Message boards : ATLAS application : VM did not power off when requested
Message board moderation

To post messages, you must log in.

AuthorMessage
wujj123456

Send message
Joined: 14 Sep 08
Posts: 43
Credit: 48,521,452
RAC: 42,260
Message 43692 - Posted: 24 Nov 2020, 3:52:04 UTC
Last modified: 24 Nov 2020, 3:55:05 UTC

It seems that all my ATLAS tasks waste 5 minutes at the end waiting for VM to power off. For example: https://lhcathome.cern.ch/lhcathome/result.php?resultid=289365725

2020-11-23 15:07:03 (16632): VM Completion File Detected.
2020-11-23 15:07:03 (16632): Powering off VM.
2020-11-23 15:12:05 (16632): VM did not power off when requested.
2020-11-23 15:12:05 (16632): VM was successfully terminated.
2020-11-23 15:12:05 (16632): Deregistering VM. (boinc_683247da3d5f3b86, slot#32)

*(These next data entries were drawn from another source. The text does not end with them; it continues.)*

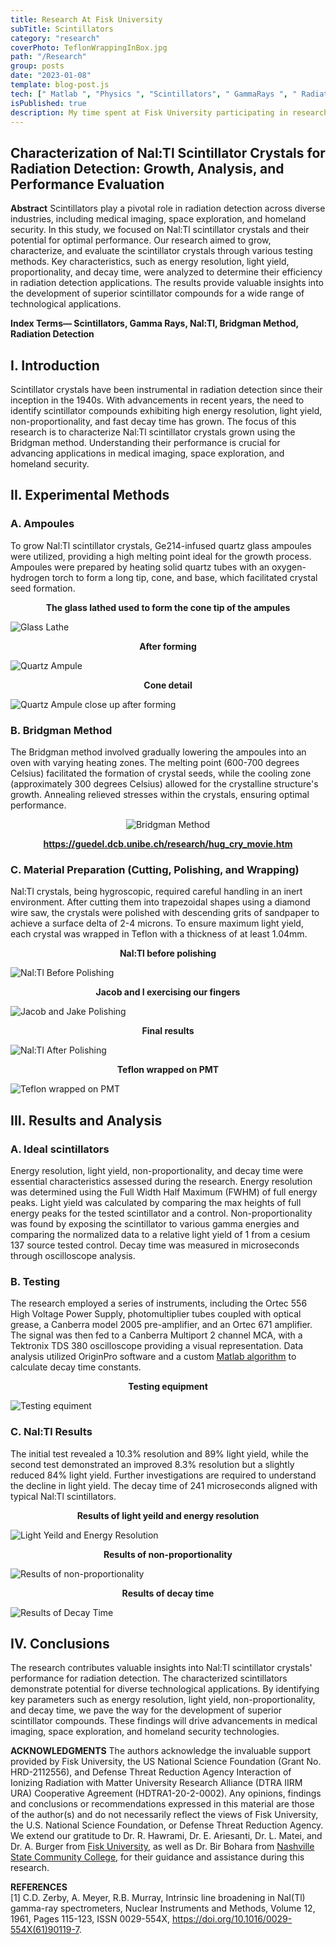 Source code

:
 ```yaml
---
title: Research At Fisk University
subTitle: Scintillators
category: "research"
coverPhoto: TeflonWrappingInBox.jpg
path: "/Research"
group: posts
date: "2023-01-08"
template: blog-post.js
tech: [" Matlab ", "Physics ", "Scintillators", " GammaRays ", " Radiaton " ]
isPublished: true
description: My time spent at Fisk University participating in research and development of scintillator crystals
---
```


## Characterization of Nal:Tl Scintillator Crystals for Radiation Detection: Growth, Analysis, and Performance Evaluation

**Abstract**
Scintillators play a pivotal role in radiation detection across diverse industries, including medical imaging, space exploration, and homeland security. In this study, we focused on Nal:Tl scintillator crystals and their potential for optimal performance. Our research aimed to grow, characterize, and evaluate the scintillator crystals through various testing methods. Key characteristics, such as energy resolution, light yield, proportionality, and decay time, were analyzed to determine their efficiency in radiation detection applications. The results provide valuable insights into the development of superior scintillator compounds for a wide range of technological applications.

**Index Terms— Scintillators, Gamma Rays, Nal:Tl, Bridgman Method, Radiation Detection**

## I. Introduction
Scintillator crystals have been instrumental in radiation detection since their inception in the 1940s. With advancements in recent years, the need to identify scintillator compounds exhibiting high energy resolution, light yield, non-proportionality, and fast decay time has grown. The focus of this research is to characterize Nal:Tl scintillator crystals grown using the Bridgman method. Understanding their performance is crucial for advancing applications in medical imaging, space exploration, and homeland security.

## II. Experimental Methods

### A. Ampoules
To grow Nal:Tl scintillator crystals, Ge214-infused quartz glass ampoules were utilized, providing a high melting point ideal for the growth process. Ampoules were prepared by heating solid quartz tubes with an oxygen-hydrogen torch to form a long tip, cone, and base, which facilitated crystal seed formation.

**<center>The glass lathed used to form the cone tip of the ampules</center>**

![Glass Lathe](glassLathe.jpeg)

**<center>After forming</center>**

![Quartz Ampule](ampule.jpeg)

**<center>Cone detail</center>**

![Quartz Ampule close up after forming](ampuleClose.jpeg)

### B. Bridgman Method
The Bridgman method involved gradually lowering the ampoules into an oven with varying heating zones. The melting point (600-700 degrees Celsius) facilitated the formation of crystal seeds, while the cooling zone (approximately 300 degrees Celsius) allowed for the crystalline structure's growth. Annealing relieved stresses within the crystals, ensuring optimal performance.

<p align="center">
  <img src="bridgmanMethod.gif" alt="Bridgman Method" />
</p>

**<center>https://guedel.dcb.unibe.ch/research/hug_cry_movie.htm</center>**

### C. Material Preparation (Cutting, Polishing, and Wrapping)
Nal:Tl crystals, being hygroscopic, required careful handling in an inert environment. After cutting them into trapezoidal shapes using a diamond wire saw, the crystals were polished with descending grits of sandpaper to achieve a surface delta of 2-4 microns. To ensure maximum light yield, each crystal was wrapped in Teflon with a thickness of at least 1.04mm.

**<center>Nal:Tl before polishing</center>**

![Nal:Tl Before Polishing](RawNalTl.jpeg)

**<center>Jacob and I exercising our fingers</center>**

![Jacob and Jake Polishing](JacobAndJakePolishing.JPG)

**<center>Final results</center>**

![Nal:Tl After Polishing](NalTlAfterPolishing.JPEG)

**<center>Teflon wrapped on PMT</center>**

![Teflon wrapped on PMT](TestingScintillatorOnPMT.jpg)

## III. Results and Analysis

### A. Ideal scintillators
Energy resolution, light yield, non-proportionality, and decay time were essential characteristics assessed during the research. Energy resolution was determined using the Full Width Half Maximum (FWHM) of full energy peaks. Light yield was calculated by comparing the max heights of full energy peaks for the tested scintillator and a control. Non-proportionality was found by exposing the scintillator to various gamma energies and comparing the normalized data to a relative light yield of 1 from a cesium 137 source tested control. Decay time was measured in microseconds through oscilloscope analysis.

### B. Testing
The research employed a series of instruments, including the Ortec 556 High Voltage Power Supply, photomultiplier tubes coupled with optical grease, a Canberra model 2005 pre-amplifier, and an Ortec 671 amplifier. The signal was then fed to a Canberra Multiport 2 channel MCA, with a Tektronix TDS 380 oscilloscope providing a visual representation. Data analysis utilized OriginPro software and a custom [Matlab algorithm](../Algorithm/) to calculate decay time constants.

**<center>Testing equipment</center>**

![Testing equiment](TestingEquipmenDiagram.jpg)

### C. Nal:Tl Results
The initial test revealed a 10.3% resolution and 89% light yield, while the second test demonstrated an improved 8.3% resolution but a slightly reduced 84% light yield. Further investigations are required to understand the decline in light yield. The decay time of 241 microseconds aligned with typical Nal:Tl scintillators.

**<center>Results of light yeild and energy resolution</center>**

![Light Yeild and Energy Resolution](results.png)

**<center>Results of non-proportionality</center>**

![Results of non-proportionality](resultsNonProportionality.png)

**<center>Results of decay time</center>**

![Results of Decay Time](NalTlDecayTime.png)

## IV. Conclusions
The research contributes valuable insights into Nal:Tl scintillator crystals' performance for radiation detection. The characterized scintillators demonstrate potential for diverse technological applications. By identifying key parameters such as energy resolution, light yield, non-proportionality, and decay time, we pave the way for the development of superior scintillator compounds. These findings will drive advancements in medical imaging, space exploration, and homeland security technologies.


**ACKNOWLEDGMENTS**
The authors acknowledge the invaluable support provided by Fisk University, the US National Science Foundation (Grant No. HRD-2112556), and Defense Threat Reduction Agency Interaction of Ionizing Radiation with Matter University Research Alliance (DTRA IIRM URA) Cooperative Agreement (HDTRA1-20-2-0002). Any opinions, findings and conclusions or recommendations expressed in this material are those of the author(s) and do not necessarily reflect the views of Fisk University, the U.S. National Science Foundation, or Defense Threat Reduction Agency. We extend our gratitude to Dr. R. Hawrami, Dr. E. Ariesanti, Dr. L. Matei, and Dr. A. Burger from [Fisk University][def], as well as Dr. Bir Bohara from [Nashville State Community College](https://www.nscc.edu/news/research-summer-for-nashville-state-stem-group.php), for their guidance and assistance during this research.

**REFERENCES**  
[1] C.D. Zerby, A. Meyer, R.B. Murray,
Intrinsic line broadening in NaI(Tl) gamma-ray spectrometers,
Nuclear Instruments and Methods,
Volume 12,
1961,
Pages 115-123,
ISSN 0029-554X,
https://doi.org/10.1016/0029-554X(61)90119-7.  





[def]: https://www.fisk.edu/bioss/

I've checked a dozen results so far and they all have same message at the end. How do I debug why VM isn't powering off when requested?

Given this doesn't seem to affect results at all, why can't we just terminate the VM directly?

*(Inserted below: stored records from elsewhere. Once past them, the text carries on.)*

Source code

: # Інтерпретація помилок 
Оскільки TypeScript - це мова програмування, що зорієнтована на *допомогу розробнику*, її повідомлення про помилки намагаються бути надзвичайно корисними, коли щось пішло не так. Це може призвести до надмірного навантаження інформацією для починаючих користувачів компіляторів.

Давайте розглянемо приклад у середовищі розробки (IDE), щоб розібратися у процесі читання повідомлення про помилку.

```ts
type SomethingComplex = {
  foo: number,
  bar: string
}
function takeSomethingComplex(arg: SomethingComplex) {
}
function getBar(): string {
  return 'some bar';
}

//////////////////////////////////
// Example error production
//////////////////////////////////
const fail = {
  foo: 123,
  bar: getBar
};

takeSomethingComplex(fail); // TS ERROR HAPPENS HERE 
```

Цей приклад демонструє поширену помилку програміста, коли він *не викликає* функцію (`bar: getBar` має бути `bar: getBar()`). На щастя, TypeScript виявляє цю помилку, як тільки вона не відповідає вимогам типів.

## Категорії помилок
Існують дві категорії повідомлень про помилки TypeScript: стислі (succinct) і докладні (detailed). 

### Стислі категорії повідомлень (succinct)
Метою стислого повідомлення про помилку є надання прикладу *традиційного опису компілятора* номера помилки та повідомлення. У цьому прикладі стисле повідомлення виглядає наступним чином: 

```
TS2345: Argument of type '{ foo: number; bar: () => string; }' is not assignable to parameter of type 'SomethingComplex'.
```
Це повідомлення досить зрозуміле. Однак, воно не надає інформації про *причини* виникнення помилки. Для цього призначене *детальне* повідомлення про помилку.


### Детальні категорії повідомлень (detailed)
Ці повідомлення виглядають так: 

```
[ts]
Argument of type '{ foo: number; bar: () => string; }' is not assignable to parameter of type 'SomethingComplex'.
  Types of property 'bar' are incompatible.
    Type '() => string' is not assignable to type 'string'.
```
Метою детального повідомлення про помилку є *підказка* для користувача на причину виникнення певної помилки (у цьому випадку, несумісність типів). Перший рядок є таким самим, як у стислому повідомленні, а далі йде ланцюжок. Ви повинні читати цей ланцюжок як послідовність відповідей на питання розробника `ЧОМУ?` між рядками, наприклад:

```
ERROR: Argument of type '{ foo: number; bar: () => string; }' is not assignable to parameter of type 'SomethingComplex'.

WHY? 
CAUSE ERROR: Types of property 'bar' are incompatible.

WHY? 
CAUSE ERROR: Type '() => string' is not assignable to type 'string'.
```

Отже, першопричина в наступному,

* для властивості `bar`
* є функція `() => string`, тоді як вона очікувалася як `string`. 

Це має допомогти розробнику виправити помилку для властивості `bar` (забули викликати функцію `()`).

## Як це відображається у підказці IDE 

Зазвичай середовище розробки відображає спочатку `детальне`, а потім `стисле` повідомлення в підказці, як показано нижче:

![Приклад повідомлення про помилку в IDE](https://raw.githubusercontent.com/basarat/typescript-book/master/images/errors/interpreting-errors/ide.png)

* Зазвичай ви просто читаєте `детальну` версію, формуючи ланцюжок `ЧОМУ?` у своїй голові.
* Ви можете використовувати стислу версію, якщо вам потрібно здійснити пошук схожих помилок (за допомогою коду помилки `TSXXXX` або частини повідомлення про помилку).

PS: I am on Windows 10 64-bit Version 20H2 (OS Build 19042.630). Virtualbox version is 6.1.16 r140961. BOINC version 7.16.11.
ID: 43692 · Report as offensive     Reply Quote
maeax

Send message
Joined: 2 May 07
Posts: 2071
Credit: 156,095,661
RAC: 103,406
Message 43693 - Posted: 24 Nov 2020, 6:26:43 UTC

Every Atlas-Task need 10 Minutes at the beginning and 10 Minutes at the end.
In this time only one CPU is used. This is normal.
ID: 43693 · Report as offensive     Reply Quote
wujj123456

Send message
Joined: 14 Sep 08
Posts: 43
Credit: 48,521,452
RAC: 42,260
Message 43694 - Posted: 24 Nov 2020, 6:56:10 UTC - in response to Message 43693.  
Last modified: 24 Nov 2020, 6:57:28 UTC

Yes, I realized the start and shutdown time is always this, but I am curious what the VM is doing during that 5 minutes. I mean if my computer always takes more than 5 minutes to shut down and I have to pull the plug each time, I probably would want to figure out why.

Despite semi-related discussion in many threads, I am not able to find details for this specific 5 minutes. If it's not doing anything useful and given we are terminating VM at the end anyway, I wonder if we can just shorten the timeout, clean up the VM sooner and we can all get more work done.
ID: 43694 · Report as offensive     Reply Quote
computezrmle
Volunteer moderator
Volunteer developer
Volunteer tester
Help desk expert
Avatar

Send message
Joined: 15 Jun 08
Posts: 2386
Credit: 222,927,459
RAC: 137,774
Message 43695 - Posted: 24 Nov 2020, 7:25:52 UTC - in response to Message 43694.  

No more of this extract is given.